Restate each of the lines given below, word for word.

Stored data entries:
------------

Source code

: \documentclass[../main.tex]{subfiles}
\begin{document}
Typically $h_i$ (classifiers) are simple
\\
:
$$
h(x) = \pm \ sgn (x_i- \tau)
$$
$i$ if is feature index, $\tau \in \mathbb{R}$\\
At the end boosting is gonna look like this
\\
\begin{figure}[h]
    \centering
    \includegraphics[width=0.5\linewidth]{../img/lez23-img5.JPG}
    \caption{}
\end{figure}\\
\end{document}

------------

### OUTPUT FOR THIS EXERCISE
Source code

: \documentclass[../main.tex]{subfiles}
\begin{document}
Typically $h_i$ (classifiers) are simple
\\
:
$$
h(x) = \pm \ sgn (x_i- \tau)
$$
$i$ if is feature index, $\tau \in \mathbb{R}$\\
At the end boosting is gonna look like this
\\
\begin{figure}[h]
    \centering
    \includegraphics[width=0.5\linewidth]{../img/lez23-img5.JPG}
    \caption{}
\end{figure}\\
\end{document}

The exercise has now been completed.